Collection Due Process

IRC 6320 & 6330


The United States Tax Court in J.E. Ryckman v. Comm’r of Internal Revenue, Docket No. 750-21L, filed August 1, 2024 held that it lacked jurisdiction because a Canadian citizen whose Canadian tax liability had been accepted by the IRS as a tax assessment, lacked Collection Due Process hearing rights. This is a case of first impression. This case is more relevant than it may first appear given the fact that approximately a million Canadian citizens permanently reside in the United States. The taxpayer owed the Canadian Revenue Agency about $200,000. In an effort to collect, Canada sent the IRS a mutual collection assistance request pursuant to the Canada-US Income Tax Treaty. Upon receipt, the IRS filed a notice of federal tax lien. The Treaty requires the IRS to collect an accepted Canadian revenue claim as it would a U.S. Tax assessment for which the taxpayer’s right to a Collection Due Process (CDP) hearing has lapsed. At submission of the lien to the taxpayer, the IRS notified the taxpayer that is had no right to a CDP hearing. In this case, the taxpayer filed the request anyway. The Tax Court reviewed the treaty and concluded that its provisions foreclosed the administrative and judicial protections of the CDP statutes in the case of Canadian revenue claims. While arguments were made that the CDP statute should override the Treaty because Congress adopted the CDP statues later, the Court found that argument unpersuasive. The Treaty simply dictates rights of Canadian citizens and the US statutes do not expand those rights. The Court also commented that it would be “untenable for the IRS to grant a collection alternative, such as an installment payment arrangement or an offer-in-compromise,” on behalf of the Canadian Revenue Agency. In fact, the face of the lien in this matter indicated that payments should be made to the “Receiver General of Canada, not the IRS.” The practical conclusion of the above is that clients in this situation should seek a collection alternative with their home government.
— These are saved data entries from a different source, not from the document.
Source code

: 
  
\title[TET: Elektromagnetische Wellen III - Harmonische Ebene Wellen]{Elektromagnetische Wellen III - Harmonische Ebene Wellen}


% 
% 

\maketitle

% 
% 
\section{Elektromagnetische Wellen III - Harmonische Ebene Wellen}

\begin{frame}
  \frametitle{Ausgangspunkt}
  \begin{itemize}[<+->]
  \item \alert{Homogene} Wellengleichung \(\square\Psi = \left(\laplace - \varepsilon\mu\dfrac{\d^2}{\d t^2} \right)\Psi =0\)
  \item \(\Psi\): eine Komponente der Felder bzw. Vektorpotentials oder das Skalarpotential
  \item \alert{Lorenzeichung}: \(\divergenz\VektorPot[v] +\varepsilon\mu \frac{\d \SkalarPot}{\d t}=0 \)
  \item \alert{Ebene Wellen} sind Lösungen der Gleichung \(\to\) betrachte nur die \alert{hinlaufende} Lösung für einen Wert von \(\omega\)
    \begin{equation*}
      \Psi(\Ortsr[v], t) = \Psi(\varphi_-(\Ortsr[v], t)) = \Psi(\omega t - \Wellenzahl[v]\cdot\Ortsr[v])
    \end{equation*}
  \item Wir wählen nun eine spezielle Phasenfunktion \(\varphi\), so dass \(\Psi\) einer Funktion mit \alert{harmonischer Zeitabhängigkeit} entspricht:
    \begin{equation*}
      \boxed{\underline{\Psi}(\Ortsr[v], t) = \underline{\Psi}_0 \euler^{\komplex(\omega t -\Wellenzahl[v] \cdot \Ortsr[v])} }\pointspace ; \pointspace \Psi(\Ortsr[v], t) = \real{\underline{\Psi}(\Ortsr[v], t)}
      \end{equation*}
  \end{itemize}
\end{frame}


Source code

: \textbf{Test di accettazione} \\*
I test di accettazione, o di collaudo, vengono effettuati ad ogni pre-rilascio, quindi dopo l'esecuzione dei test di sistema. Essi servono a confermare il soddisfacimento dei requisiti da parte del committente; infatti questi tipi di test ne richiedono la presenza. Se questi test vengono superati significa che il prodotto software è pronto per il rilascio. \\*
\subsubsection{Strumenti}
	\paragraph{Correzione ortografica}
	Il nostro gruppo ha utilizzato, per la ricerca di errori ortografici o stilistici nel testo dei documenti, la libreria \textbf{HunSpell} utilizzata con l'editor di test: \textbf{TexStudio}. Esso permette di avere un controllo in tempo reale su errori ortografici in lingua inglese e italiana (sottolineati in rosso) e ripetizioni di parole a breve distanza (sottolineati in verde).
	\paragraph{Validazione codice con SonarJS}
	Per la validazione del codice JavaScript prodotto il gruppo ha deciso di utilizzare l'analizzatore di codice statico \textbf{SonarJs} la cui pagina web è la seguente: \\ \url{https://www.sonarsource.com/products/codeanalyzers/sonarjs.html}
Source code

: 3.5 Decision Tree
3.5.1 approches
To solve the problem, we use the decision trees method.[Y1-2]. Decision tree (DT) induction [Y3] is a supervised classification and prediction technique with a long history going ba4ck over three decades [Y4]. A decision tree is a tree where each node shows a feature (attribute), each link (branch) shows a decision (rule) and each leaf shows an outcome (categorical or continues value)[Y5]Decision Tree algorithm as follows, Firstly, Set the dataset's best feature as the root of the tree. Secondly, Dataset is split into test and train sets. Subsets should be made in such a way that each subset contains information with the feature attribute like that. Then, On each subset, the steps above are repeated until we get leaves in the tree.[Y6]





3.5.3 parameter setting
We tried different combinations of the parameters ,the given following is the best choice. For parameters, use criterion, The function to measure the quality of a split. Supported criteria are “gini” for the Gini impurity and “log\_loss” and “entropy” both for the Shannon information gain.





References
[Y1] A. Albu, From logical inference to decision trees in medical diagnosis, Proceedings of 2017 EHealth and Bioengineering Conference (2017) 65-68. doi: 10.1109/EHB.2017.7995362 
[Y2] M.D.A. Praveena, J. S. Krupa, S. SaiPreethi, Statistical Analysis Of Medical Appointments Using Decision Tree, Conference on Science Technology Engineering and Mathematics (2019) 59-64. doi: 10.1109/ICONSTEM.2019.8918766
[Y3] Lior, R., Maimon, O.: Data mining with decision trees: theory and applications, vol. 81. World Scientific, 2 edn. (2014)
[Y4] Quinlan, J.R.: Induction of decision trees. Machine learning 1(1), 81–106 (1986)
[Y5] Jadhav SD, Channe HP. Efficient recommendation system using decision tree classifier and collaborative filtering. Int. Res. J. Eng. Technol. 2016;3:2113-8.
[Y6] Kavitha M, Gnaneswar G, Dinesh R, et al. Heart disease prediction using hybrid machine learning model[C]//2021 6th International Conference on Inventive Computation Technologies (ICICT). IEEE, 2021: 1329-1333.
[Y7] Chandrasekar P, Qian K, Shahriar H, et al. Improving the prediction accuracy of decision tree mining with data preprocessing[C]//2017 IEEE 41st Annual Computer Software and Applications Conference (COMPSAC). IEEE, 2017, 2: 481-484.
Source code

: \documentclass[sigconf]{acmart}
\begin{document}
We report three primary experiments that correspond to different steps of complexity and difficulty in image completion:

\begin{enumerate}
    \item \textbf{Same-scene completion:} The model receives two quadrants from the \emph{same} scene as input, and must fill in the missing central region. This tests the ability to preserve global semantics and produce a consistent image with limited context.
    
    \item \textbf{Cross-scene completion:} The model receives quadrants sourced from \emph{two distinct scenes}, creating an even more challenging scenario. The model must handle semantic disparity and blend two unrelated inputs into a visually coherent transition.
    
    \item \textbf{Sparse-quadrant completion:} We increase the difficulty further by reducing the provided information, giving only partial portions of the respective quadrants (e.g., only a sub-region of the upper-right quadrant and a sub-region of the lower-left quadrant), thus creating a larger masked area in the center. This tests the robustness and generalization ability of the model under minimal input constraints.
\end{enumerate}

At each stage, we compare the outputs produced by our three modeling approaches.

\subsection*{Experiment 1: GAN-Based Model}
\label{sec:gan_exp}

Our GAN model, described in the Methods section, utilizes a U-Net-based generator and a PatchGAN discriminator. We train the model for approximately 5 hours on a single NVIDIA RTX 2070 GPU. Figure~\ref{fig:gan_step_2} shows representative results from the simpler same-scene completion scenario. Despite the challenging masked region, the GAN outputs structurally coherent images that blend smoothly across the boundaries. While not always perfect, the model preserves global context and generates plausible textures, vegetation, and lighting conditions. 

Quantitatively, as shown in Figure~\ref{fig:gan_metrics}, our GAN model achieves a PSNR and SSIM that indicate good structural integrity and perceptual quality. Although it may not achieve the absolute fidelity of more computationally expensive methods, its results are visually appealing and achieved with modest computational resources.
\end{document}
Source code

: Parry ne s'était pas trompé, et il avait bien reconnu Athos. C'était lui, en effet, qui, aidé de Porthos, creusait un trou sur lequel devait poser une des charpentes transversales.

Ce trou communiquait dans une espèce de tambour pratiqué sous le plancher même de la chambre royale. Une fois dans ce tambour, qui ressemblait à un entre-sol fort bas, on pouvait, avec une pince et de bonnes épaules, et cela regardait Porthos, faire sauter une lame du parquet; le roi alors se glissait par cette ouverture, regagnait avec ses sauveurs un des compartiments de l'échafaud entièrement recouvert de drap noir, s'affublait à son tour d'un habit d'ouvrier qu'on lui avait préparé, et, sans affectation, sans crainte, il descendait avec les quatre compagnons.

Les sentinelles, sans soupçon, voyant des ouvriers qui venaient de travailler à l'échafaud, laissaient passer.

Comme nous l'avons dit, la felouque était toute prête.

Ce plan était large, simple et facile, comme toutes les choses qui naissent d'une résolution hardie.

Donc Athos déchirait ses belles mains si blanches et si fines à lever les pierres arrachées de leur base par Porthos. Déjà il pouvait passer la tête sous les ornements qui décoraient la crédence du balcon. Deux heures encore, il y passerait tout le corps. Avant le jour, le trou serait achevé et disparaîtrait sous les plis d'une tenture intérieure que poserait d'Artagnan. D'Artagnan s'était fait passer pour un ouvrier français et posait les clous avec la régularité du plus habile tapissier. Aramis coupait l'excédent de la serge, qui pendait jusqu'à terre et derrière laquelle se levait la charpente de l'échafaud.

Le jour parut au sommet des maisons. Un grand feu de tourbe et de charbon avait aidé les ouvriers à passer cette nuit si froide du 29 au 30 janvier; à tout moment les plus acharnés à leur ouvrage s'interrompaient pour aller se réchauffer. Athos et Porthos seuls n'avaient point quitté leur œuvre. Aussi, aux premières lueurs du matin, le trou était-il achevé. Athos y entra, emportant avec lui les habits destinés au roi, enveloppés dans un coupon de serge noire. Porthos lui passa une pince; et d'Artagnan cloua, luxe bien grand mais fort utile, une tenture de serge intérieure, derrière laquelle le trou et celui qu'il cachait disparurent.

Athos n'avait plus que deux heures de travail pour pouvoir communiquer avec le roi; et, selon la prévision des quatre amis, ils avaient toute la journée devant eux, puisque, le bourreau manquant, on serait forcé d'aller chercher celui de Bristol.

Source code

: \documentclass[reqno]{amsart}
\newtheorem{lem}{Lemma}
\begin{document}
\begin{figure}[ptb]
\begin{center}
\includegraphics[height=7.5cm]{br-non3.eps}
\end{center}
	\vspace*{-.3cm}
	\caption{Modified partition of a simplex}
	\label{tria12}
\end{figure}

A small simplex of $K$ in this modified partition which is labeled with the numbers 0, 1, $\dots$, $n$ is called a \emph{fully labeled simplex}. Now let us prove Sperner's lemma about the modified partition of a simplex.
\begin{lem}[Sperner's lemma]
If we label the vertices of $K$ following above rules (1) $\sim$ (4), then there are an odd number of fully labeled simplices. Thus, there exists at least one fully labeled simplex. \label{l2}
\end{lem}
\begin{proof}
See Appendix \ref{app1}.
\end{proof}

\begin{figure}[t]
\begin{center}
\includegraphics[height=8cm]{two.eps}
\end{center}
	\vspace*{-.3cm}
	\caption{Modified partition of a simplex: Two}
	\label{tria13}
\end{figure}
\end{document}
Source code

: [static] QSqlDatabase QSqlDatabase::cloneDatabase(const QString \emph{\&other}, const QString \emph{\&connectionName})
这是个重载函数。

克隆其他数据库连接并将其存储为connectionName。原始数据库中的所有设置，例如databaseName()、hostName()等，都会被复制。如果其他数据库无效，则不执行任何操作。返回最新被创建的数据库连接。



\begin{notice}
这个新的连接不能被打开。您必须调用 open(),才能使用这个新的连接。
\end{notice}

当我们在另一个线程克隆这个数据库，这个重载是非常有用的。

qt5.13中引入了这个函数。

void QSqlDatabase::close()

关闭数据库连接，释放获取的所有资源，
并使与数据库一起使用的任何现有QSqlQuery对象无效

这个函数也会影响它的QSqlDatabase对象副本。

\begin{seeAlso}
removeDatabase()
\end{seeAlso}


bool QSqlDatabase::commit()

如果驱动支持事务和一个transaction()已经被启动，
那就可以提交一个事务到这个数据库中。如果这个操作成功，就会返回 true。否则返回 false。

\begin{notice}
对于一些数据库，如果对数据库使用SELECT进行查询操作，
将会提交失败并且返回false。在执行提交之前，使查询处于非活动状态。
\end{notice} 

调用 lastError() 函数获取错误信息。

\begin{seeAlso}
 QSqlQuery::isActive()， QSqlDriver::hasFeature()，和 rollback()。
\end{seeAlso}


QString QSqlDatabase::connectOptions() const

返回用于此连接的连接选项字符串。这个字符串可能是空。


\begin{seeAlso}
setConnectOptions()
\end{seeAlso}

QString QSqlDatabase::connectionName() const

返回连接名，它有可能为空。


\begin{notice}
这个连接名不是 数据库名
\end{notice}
Tax Lien Filing ­—Location

IRC 6321


The United States Tax Court ruled in Robert A. Zienkowski v. Comm’r, T.C. Memo 2024-039 filed April 8, 2024 that a Notice of Federal Tax Lien was valid even though it was not filed in the taxpayer’s county of residence. The Taxpayer in this case had an unpaid balance of $57,873 on his 2016 Form 1040.  The IRS filed a Notice of Federal Tax Lien, correctly stating the taxpayer’s address in Bryn Mawr, Pennsylvania, in Montgomery County.  The taxpayer timely filed a request for Collection Due Process (CDP) hearing in response to the lien notice.  Among other resolutions, he sought a withdrawal of the tax lien.  During processing of the CDP request, the IRS noticed that the taxpayer actually resided in a part of Bryn Mawr that was in Delaware County, Pennsylvania. As such, the IRS filed another lien notice in Delaware county and captured the 2016 balance, along with a balance on 2017 and 2018.  The IRS ultimately held the CDP hearing and upheld the lien determination. The Taxpayer filed this action before the Tax Court.  The Court reviewed the applicable law at Section 6321 which generally states that if a taxpayer doesn’t pay his or her taxes upon demand, then a lien arises that is attached to all property automatically at the assessment of tax.  A Notice of Federal Tax Lien (NFTL) filed in the land records per the Regulations at section 301.6323(f)-1(d) must be on Form 668, Notice of Federal Tax Lien and must identify the taxpayer, the tax liability giving rise to the lien and the date the assessment arose. Citing caselaw, the Court explained that notwithstanding any other provision of the law regarding the form or content of a notice of lien, including State law, the lien is valid if it meets these requirements. In this situation, it clearly met those requirements and was valid even though it was originally filed in a county that was not where the taxpayer resides. 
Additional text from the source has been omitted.